## [Provided information]

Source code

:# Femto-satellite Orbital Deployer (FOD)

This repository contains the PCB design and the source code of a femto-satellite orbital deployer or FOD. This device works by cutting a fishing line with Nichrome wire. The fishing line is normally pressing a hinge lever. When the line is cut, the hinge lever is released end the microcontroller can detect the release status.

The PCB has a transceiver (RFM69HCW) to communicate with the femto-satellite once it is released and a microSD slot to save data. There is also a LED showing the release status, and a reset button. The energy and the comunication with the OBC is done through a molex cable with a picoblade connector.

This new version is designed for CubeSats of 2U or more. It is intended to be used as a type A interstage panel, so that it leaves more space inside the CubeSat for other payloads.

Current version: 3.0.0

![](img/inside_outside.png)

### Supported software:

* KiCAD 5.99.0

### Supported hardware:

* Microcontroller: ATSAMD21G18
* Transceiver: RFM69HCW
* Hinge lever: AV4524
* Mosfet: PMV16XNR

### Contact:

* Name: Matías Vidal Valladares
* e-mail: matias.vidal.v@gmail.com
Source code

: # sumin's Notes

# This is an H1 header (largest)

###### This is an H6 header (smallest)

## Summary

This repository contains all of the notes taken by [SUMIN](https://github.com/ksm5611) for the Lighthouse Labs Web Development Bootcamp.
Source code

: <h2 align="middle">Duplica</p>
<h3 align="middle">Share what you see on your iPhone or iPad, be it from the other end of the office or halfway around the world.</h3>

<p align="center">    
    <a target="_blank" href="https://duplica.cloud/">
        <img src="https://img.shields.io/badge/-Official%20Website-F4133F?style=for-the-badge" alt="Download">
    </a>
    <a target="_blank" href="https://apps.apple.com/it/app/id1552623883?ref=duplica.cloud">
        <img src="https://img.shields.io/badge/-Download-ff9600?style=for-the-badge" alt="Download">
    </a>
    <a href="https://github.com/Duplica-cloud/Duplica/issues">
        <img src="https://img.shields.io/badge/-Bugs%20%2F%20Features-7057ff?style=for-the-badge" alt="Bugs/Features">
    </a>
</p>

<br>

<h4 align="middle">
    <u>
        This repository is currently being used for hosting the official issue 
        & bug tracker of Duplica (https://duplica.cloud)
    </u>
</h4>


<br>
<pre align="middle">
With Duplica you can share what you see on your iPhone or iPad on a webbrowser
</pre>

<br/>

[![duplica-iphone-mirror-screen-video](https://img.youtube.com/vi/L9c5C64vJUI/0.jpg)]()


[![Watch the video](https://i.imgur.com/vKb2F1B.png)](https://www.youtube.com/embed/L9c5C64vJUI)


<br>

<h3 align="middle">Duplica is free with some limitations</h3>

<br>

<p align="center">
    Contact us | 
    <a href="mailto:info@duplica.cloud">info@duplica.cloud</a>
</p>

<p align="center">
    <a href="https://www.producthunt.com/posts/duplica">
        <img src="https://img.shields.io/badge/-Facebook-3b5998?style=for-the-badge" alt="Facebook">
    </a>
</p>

## [Exercise]
Once you have read the data, copy all of it out exactly.

## [Exercise answer]
Source code

:# Femto-satellite Orbital Deployer (FOD)

This repository contains the PCB design and the source code of a femto-satellite orbital deployer or FOD. This device works by cutting a fishing line with Nichrome wire. The fishing line is normally pressing a hinge lever. When the line is cut, the hinge lever is released end the microcontroller can detect the release status.

The PCB has a transceiver (RFM69HCW) to communicate with the femto-satellite once it is released and a microSD slot to save data. There is also a LED showing the release status, and a reset button. The energy and the comunication with the OBC is done through a molex cable with a picoblade connector.

This new version is designed for CubeSats of 2U or more. It is intended to be used as a type A interstage panel, so that it leaves more space inside the CubeSat for other payloads.

Current version: 3.0.0

![](img/inside_outside.png)

### Supported software:

* KiCAD 5.99.0

### Supported hardware:

* Microcontroller: ATSAMD21G18
* Transceiver: RFM69HCW
* Hinge lever: AV4524
* Mosfet: PMV16XNR

### Contact:

* Name: Matías Vidal Valladares
* e-mail: matias.vidal.v@gmail.com
Source code

: # sumin's Notes

# This is an H1 header (largest)

###### This is an H6 header (smallest)

## Summary

This repository contains all of the notes taken by [SUMIN](https://github.com/ksm5611) for the Lighthouse Labs Web Development Bootcamp.
Source code

: <h2 align="middle">Duplica</p>
<h3 align="middle">Share what you see on your iPhone or iPad, be it from the other end of the office or halfway around the world.</h3>

<p align="center">    
    <a target="_blank" href="https://duplica.cloud/">
        <img src="https://img.shields.io/badge/-Official%20Website-F4133F?style=for-the-badge" alt="Download">
    </a>
    <a target="_blank" href="https://apps.apple.com/it/app/id1552623883?ref=duplica.cloud">
        <img src="https://img.shields.io/badge/-Download-ff9600?style=for-the-badge" alt="Download">
    </a>
    <a href="https://github.com/Duplica-cloud/Duplica/issues">
        <img src="https://img.shields.io/badge/-Bugs%20%2F%20Features-7057ff?style=for-the-badge" alt="Bugs/Features">
    </a>
</p>

<br>

<h4 align="middle">
    <u>
        This repository is currently being used for hosting the official issue 
        & bug tracker of Duplica (https://duplica.cloud)
    </u>
</h4>


<br>
<pre align="middle">
With Duplica you can share what you see on your iPhone or iPad on a webbrowser
</pre>

<br/>

[![duplica-iphone-mirror-screen-video](https://img.youtube.com/vi/L9c5C64vJUI/0.jpg)]()


[![Watch the video](https://i.imgur.com/vKb2F1B.png)](https://www.youtube.com/embed/L9c5C64vJUI)


<br>

<h3 align="middle">Duplica is free with some limitations</h3>

<br>

<p align="center">
    Contact us | 
    <a href="mailto:info@duplica.cloud">info@duplica.cloud</a>
</p>

<p align="center">
    <a href="https://www.producthunt.com/posts/duplica">
        <img src="https://img.shields.io/badge/-Facebook-3b5998?style=for-the-badge" alt="Facebook">
    </a>
</p>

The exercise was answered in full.